Brief: Please copy each line below that contains the word "interface".

┌────────

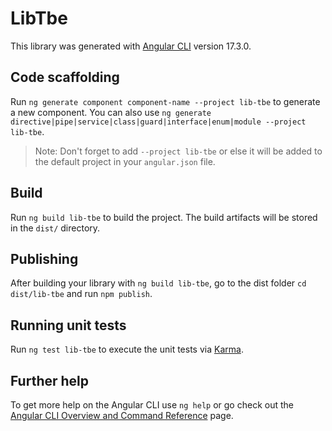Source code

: # LibTbe

This library was generated with [Angular CLI](https://github.com/angular/angular-cli) version 17.3.0.

## Code scaffolding

Run `ng generate component component-name --project lib-tbe` to generate a new component. You can also use `ng generate directive|pipe|service|class|guard|interface|enum|module --project lib-tbe`.
> Note: Don't forget to add `--project lib-tbe` or else it will be added to the default project in your `angular.json` file. 

## Build

Run `ng build lib-tbe` to build the project. The build artifacts will be stored in the `dist/` directory.

## Publishing

After building your library with `ng build lib-tbe`, go to the dist folder `cd dist/lib-tbe` and run `npm publish`.

## Running unit tests

Run `ng test lib-tbe` to execute the unit tests via [Karma](https://karma-runner.github.io).

## Further help

To get more help on the Angular CLI use `ng help` or go check out the [Angular CLI Overview and Command Reference](https://angular.io/cli) page.
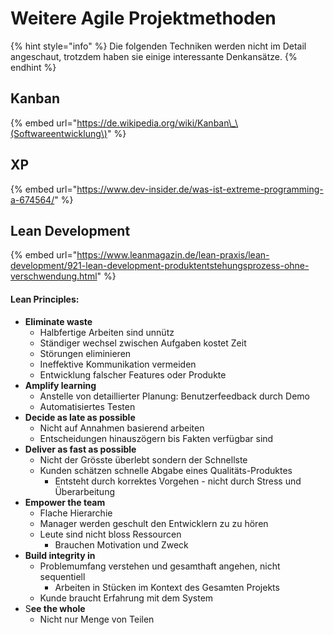 # Weitere Agile Projektmethoden

{% hint style="info" %}
Die folgenden Techniken werden nicht im Detail angeschaut, trotzdem haben sie einige interessante Denkansätze.
{% endhint %}

## Kanban

{% embed url="https://de.wikipedia.org/wiki/Kanban\_\(Softwareentwicklung\)" %}

## XP

{% embed url="https://www.dev-insider.de/was-ist-extreme-programming-a-674564/" %}

## Lean Development

{% embed url="https://www.leanmagazin.de/lean-praxis/lean-development/921-lean-development-produktentstehungsprozess-ohne-verschwendung.html" %}

#### Lean Principles:

* **Eliminate waste** 
  * Halbfertige Arbeiten sind unnütz
  * Ständiger wechsel zwischen Aufgaben kostet Zeit
  * Störungen eliminieren
  * Ineffektive Kommunikation vermeiden
  * Entwicklung falscher Features oder Produkte
* **Amplify learning**
  * Anstelle von detaillierter Planung: Benutzerfeedback durch Demo
  * Automatisiertes Testen
* **Decide as late as possible**
  * Nicht auf Annahmen basierend arbeiten
  * Entscheidungen hinauszögern bis Fakten verfügbar sind
* **Deliver as fast as possible**
  * Nicht der Grösste überlebt sondern der Schnellste
  * Kunden schätzen schnelle Abgabe eines Qualitäts-Produktes
    * Entsteht durch korrektes Vorgehen - nicht durch Stress und Überarbeitung
* **Empower the team**
  * Flache Hierarchie
  * Manager werden geschult den Entwicklern zu zu hören
  * Leute sind nicht bloss Ressourcen
    * Brauchen Motivation und Zweck
* **Build integrity in**
  * Problemumfang verstehen und gesamthaft angehen, nicht sequentiell
    * Arbeiten in Stücken im Kontext des Gesamten Projekts
  * Kunde braucht Erfahrung mit dem System
* S**ee the whole**
  * Nicht nur Menge von Teilen



   

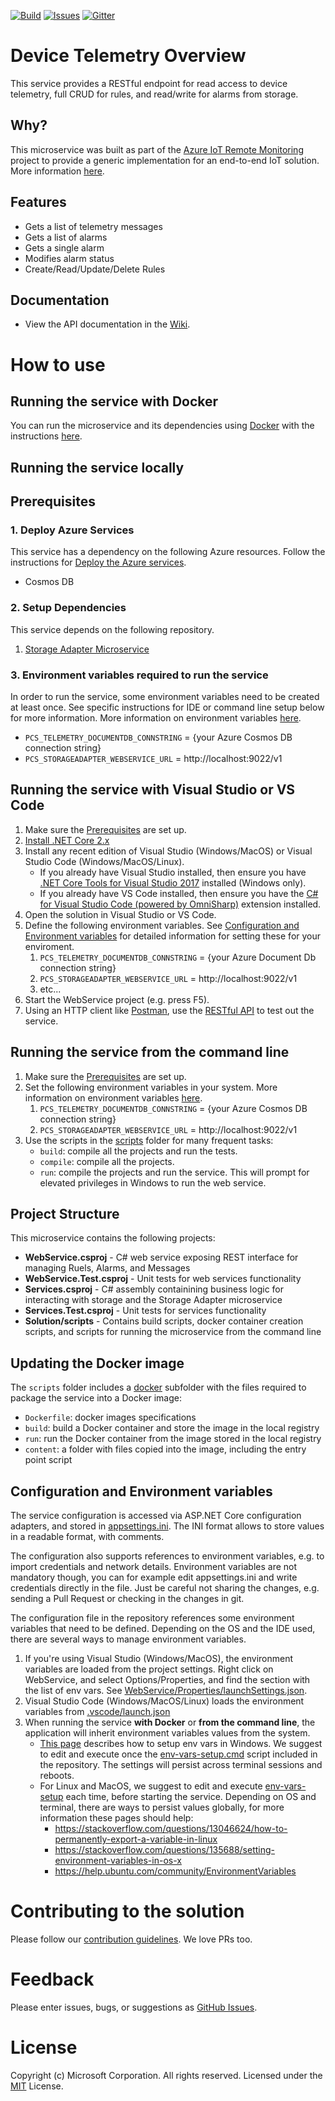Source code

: [![Build][build-badge]][build-url]
[![Issues][issues-badge]][issues-url]
[![Gitter][gitter-badge]][gitter-url]

# Device Telemetry Overview

This service provides a RESTful endpoint for read access to device 
telemetry, full CRUD for rules, and read/write for alarms from storage.

## Why?

This microservice was built as part of the 
[Azure IoT Remote Monitoring](https://github.com/Azure/azure-iot-pcs-remote-monitoring-dotnet) 
project to provide a generic implementation for an end-to-end IoT solution. More information [here][rm-arch-url].

## Features
* Gets a list of telemetry messages
* Gets a list of alarms
* Gets a single alarm
* Modifies alarm status
* Create/Read/Update/Delete Rules

## Documentation

* View the API documentation in the 
[Wiki](https://github.com/Azure/device-telemetry-dotnet/wiki).

# How to use

## Running the service with Docker

You can run the microservice and its dependencies using 
[Docker](https://www.docker.com/) with the instructions [here][run-with-docker-url].

## Running the service locally

## Prerequisites
### 1. Deploy Azure Services
This service has a dependency on the following Azure resources. 
Follow the instructions for 
[Deploy the Azure services](https://docs.microsoft.com/azure/iot-suite/iot-suite-remote-monitoring-deploy-local#deploy-the-azure-services).
* Cosmos DB

### 2. Setup Dependencies

This service depends on the following repository.
1. [Storage Adapter Microservice](https://github.com/Azure/pcs-storage-adapter-dotnet)

### 3. Environment variables required to run the service
In order to run the service, some environment variables need to be created
at least once. See specific instructions for IDE or command line setup below
for more information. More information on environment variables 
[here](#configuration-and-environment-variables).
  * `PCS_TELEMETRY_DOCUMENTDB_CONNSTRING` = {your Azure Cosmos DB connection string}
  * `PCS_STORAGEADAPTER_WEBSERVICE_URL` = http://localhost:9022/v1

## Running the service with Visual Studio or VS Code

1. Make sure the [Prerequisites](#prerequisites) are set up.
1. [Install .NET Core 2.x][dotnet-install]
1. Install any recent edition of Visual Studio (Windows/MacOS) or Visual
   Studio Code (Windows/MacOS/Linux).
   * If you already have Visual Studio installed, then ensure you have
   [.NET Core Tools for Visual Studio 2017][dotnetcore-tools-url]
   installed (Windows only).
   * If you already have VS Code installed, then ensure you have the [C# for Visual Studio Code (powered by OmniSharp)][omnisharp-url] extension installed.
1. Open the solution in Visual Studio or VS Code.
1. Define the following environment variables. See [Configuration and Environment variables](#configuration-and-environment-variables) for detailed information for setting these for your enviroment.
   1. `PCS_TELEMETRY_DOCUMENTDB_CONNSTRING` = {your Azure Document Db connection string}
   1. `PCS_STORAGEADAPTER_WEBSERVICE_URL` = http://localhost:9022/v1
   1. etc...
1. Start the WebService project (e.g. press F5).
1. Using an HTTP client like [Postman][postman-url], use the 
[RESTful API][project-wiki] to test out the service.

## Running the service from the command line

1. Make sure the [Prerequisites](#prerequisites) are set up.
1. Set the following environment variables in your system. 
More information on environment variables 
[here](#configuration-and-environment-variables).
    1. `PCS_TELEMETRY_DOCUMENTDB_CONNSTRING` = {your Azure Cosmos DB connection string}
    1. `PCS_STORAGEADAPTER_WEBSERVICE_URL` = http://localhost:9022/v1
1. Use the scripts in the [scripts](scripts) folder for many frequent tasks:
   * `build`: compile all the projects and run the tests.
   * `compile`: compile all the projects.
   * `run`: compile the projects and run the service. This will prompt for
  elevated privileges in Windows to run the web service.

## Project Structure
This microservice contains the following projects:
* **WebService.csproj** - C# web service exposing REST interface for managing Ruels,
    Alarms, and Messages
* **WebService.Test.csproj** - Unit tests for web services functionality
* **Services.csproj** - C# assembly containining business logic for interacting 
with storage and the Storage Adapter microservice
* **Services.Test.csproj** - Unit tests for services functionality
* **Solution/scripts** - Contains build scripts, docker container creation scripts, 
and scripts for running the microservice from the command line

## Updating the Docker image

The `scripts` folder includes a [docker](scripts/docker) subfolder with the files
required to package the service into a Docker image:

* `Dockerfile`: docker images specifications
* `build`: build a Docker container and store the image in the local registry
* `run`: run the Docker container from the image stored in the local registry
* `content`: a folder with files copied into the image, including the entry point script

## Configuration and Environment variables

The service configuration is accessed via ASP.NET Core configuration
adapters, and stored in [appsettings.ini](WebService/appsettings.ini).
The INI format allows to store values in a readable format, with comments.

The configuration also supports references to environment variables, e.g. to
import credentials and network details. Environment variables are not
mandatory though, you can for example edit appsettings.ini and write
credentials directly in the file. Just be careful not sharing the changes,
e.g. sending a Pull Request or checking in the changes in git.

The configuration file in the repository references some environment
variables that need to be defined. Depending on the OS and the IDE used,
there are several ways to manage environment variables.

1. If you're using Visual Studio (Windows/MacOS), the environment
   variables are loaded from the project settings. Right click on WebService,
   and select Options/Properties, and find the section with the list of env
   vars. See [WebService/Properties/launchSettings.json](WebService/Properties/launchSettings.json).
1. Visual Studio Code (Windows/MacOS/Linux) loads the environment variables from
   [.vscode/launch.json](.vscode/launch.json)
1. When running the service **with Docker** or **from the command line**, the
   application will inherit environment variables values from the system. 
   * [This page][windows-envvars-howto-url] describes how to setup env vars
     in Windows. We suggest to edit and execute once the
     [env-vars-setup.cmd](scripts/env-vars-setup.cmd) script included in the
     repository. The settings will persist across terminal sessions and reboots.
   * For Linux and MacOS, we suggest to edit and execute
     [env-vars-setup](scripts/env-vars-setup) each time, before starting the
     service. Depending on OS and terminal, there are ways to persist values
     globally, for more information these pages should help:
     * https://stackoverflow.com/questions/13046624/how-to-permanently-export-a-variable-in-linux
     * https://stackoverflow.com/questions/135688/setting-environment-variables-in-os-x
     * https://help.ubuntu.com/community/EnvironmentVariables

# Contributing to the solution

Please follow our [contribution guidelines](CONTRIBUTING.md).  We love PRs too.

# Feedback

Please enter issues, bugs, or suggestions as 
[GitHub Issues](https://github.com/Azure/device-telemetry-dotnet/issues).

# License

Copyright (c) Microsoft Corporation. All rights reserved.
Licensed under the [MIT](LICENSE) License.

[build-badge]: https://img.shields.io/travis/Azure/device-telemetry-dotnet.svg
[build-url]: https://travis-ci.org/Azure/device-telemetry-dotnet
[issues-badge]: https://img.shields.io/github/issues/azure/device-telemetry-dotnet.svg
[issues-url]: https://github.com/azure/device-telemetry-dotnet/issues
[gitter-badge]: https://img.shields.io/gitter/room/azure/iot-solutions.js.svg
[gitter-url]: https://gitter.im/azure/iot-solutions
[project-wiki]: https://github.com/Azure/device-telemetry-dotnet/wiki/%5BAPI-Specifications%5D-Messages
[postman-url]: https://www.getpostman.com
[dotnet-install]: https://www.microsoft.com/net/learn/get-started
[vs-install-url]: https://www.visualstudio.com/downloads
[dotnetcore-tools-url]: https://www.microsoft.com/net/core#windowsvs2017
[omnisharp-url]: https://github.com/OmniSharp/omnisharp-vscodedowsvs2017
[windows-envvars-howto-url]: https://superuser.com/questions/949560/how-do-i-set-system-environment-variables-in-windows-10
[docker-compose-install-url]: https://docs.docker.com/compose/install
[run-with-docker-url]:https://docs.microsoft.com/azure/iot-suite/iot-suite-remote-monitoring-deploy-local#run-the-microservices-in-docker
[rm-arch-url]:https://docs.microsoft.com/azure/iot-suite/iot-suite-remote-monitoring-sample-walkthrough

└────────

Solution below:
Run `ng generate component component-name --project lib-tbe` to generate a new component. You can also use `ng generate directive|pipe|service|class|guard|interface|enum|module --project lib-tbe`.
* **WebService.csproj** - C# web service exposing REST interface for managing Ruels,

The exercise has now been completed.